Hammerport

March 5, 2006

Crutch (5 of 7)

Thread: His Silicon Hands

Massaging the chrome frame of the heart’s screen with gentle fingers, Alison sang quietly to Atlas. The heart flashed the familiar, ominous message that everyone had being seeing intermittently for several months:

WORMS WRITHING
IN MY WOUNDS

Ivan approached from the corner of the chamber and rested an arm on her shoulder. “Seamus says they’re ready.”

Breaking from her song, Alison spoke carefully to the screen whose organic frame she continued to knead and caress. “Did you hear that Atlas? Did you hear? They say they’re ready.”

The message vanished, replaced by undulating Rorschach patterns indicating Atlas’ immediate presence.

He spoke with a tired, almost elderly voice. “I hear, love. The continuum is so dense, the data flavours, societal fractals… can’t…”

The worm message flashed across the Rorschach momentarily.

Alison gripped Ivan’s hand on her shoulder. “Scared, Ivan.”

Ivan leant down to kiss Alison on her scruffy, blond hair and whispered, “Atlas is a capable sort of guy. It’ll be alright, I am as sure as sure can be.”

Alison looked up at him with glistening eyes and a smile that threatened to crumble. “I’ve always been a smart lass, Ivan, and can see through your lovely attempts to act brave for me. Like glass.”

A wounded look darted across Ivan’s face and she patted his cheek while her smile strengthened into a grin. “But thank you.”

Unable to see the horizon from the main chamber of the godnode, Alison suddenly found herself appalled at what had become of the once-beautiful garden atop Kynnan Hill. No floral hue, no leafy scent; she was surrounded by the unnatural. The chamber walls were splashed with Atlas’ crystalline extensions and silicon arteries appeared to stitch the room together, weaving in and out of every surface. Yet this was mere detail compared to the seven cyclopean story-spines.
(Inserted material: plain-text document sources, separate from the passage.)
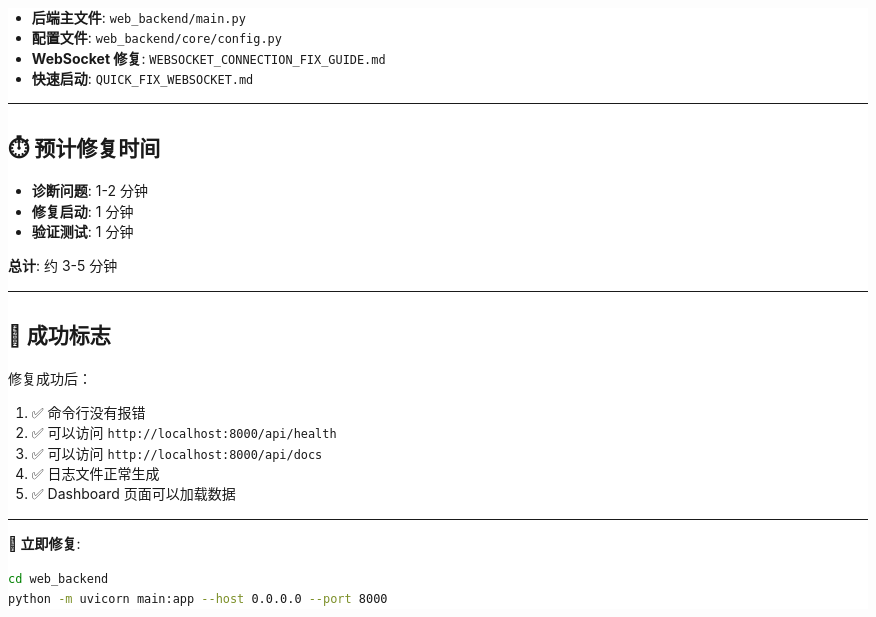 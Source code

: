 - **后端主文件**: `web_backend/main.py`
- **配置文件**: `web_backend/core/config.py`
- **WebSocket 修复**: `WEBSOCKET_CONNECTION_FIX_GUIDE.md`
- **快速启动**: `QUICK_FIX_WEBSOCKET.md`

---

## ⏱️ 预计修复时间

- **诊断问题**: 1-2 分钟
- **修复启动**: 1 分钟
- **验证测试**: 1 分钟

**总计**: 约 3-5 分钟

---

## 🎉 成功标志

修复成功后：

1. ✅ 命令行没有报错
2. ✅ 可以访问 `http://localhost:8000/api/health`
3. ✅ 可以访问 `http://localhost:8000/api/docs`
4. ✅ 日志文件正常生成
5. ✅ Dashboard 页面可以加载数据

---

**🚀 立即修复**: 
```bash
cd web_backend
python -m uvicorn main:app --host 0.0.0.0 --port 8000
```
The smooth, ivory spines, wrapped in Atlas’ sparkling nerve tendrils, were around a metre in diameter. They erupted from the ground like teeth from gums and stretched upwards into the night sky, twisting into a kilometre-high helical structure. This was a lesson, Alison thought, in appreciating the meaning of the word insignificance. She was in the maw of something alien, waiting for its jaws to close and take the stars away.

At that moment, she finally confessed her true feelings out loud. “I don’t think this is going to work.” She stood up, walking away from the heart to the base of the nearest story-spine. “No-one understands it. All we know is that it amplifies tiny perturbations in Atlas’ thoughts. He thinks its God trying to communicate. It could be anything. Or worse… nothing at all.”

“Shhh… wait and see,” Ivan cooed. He followed her to the spine and embraced her but not even the warmest of arms could persuade Alison to ignore the symmetry. She had seen this before.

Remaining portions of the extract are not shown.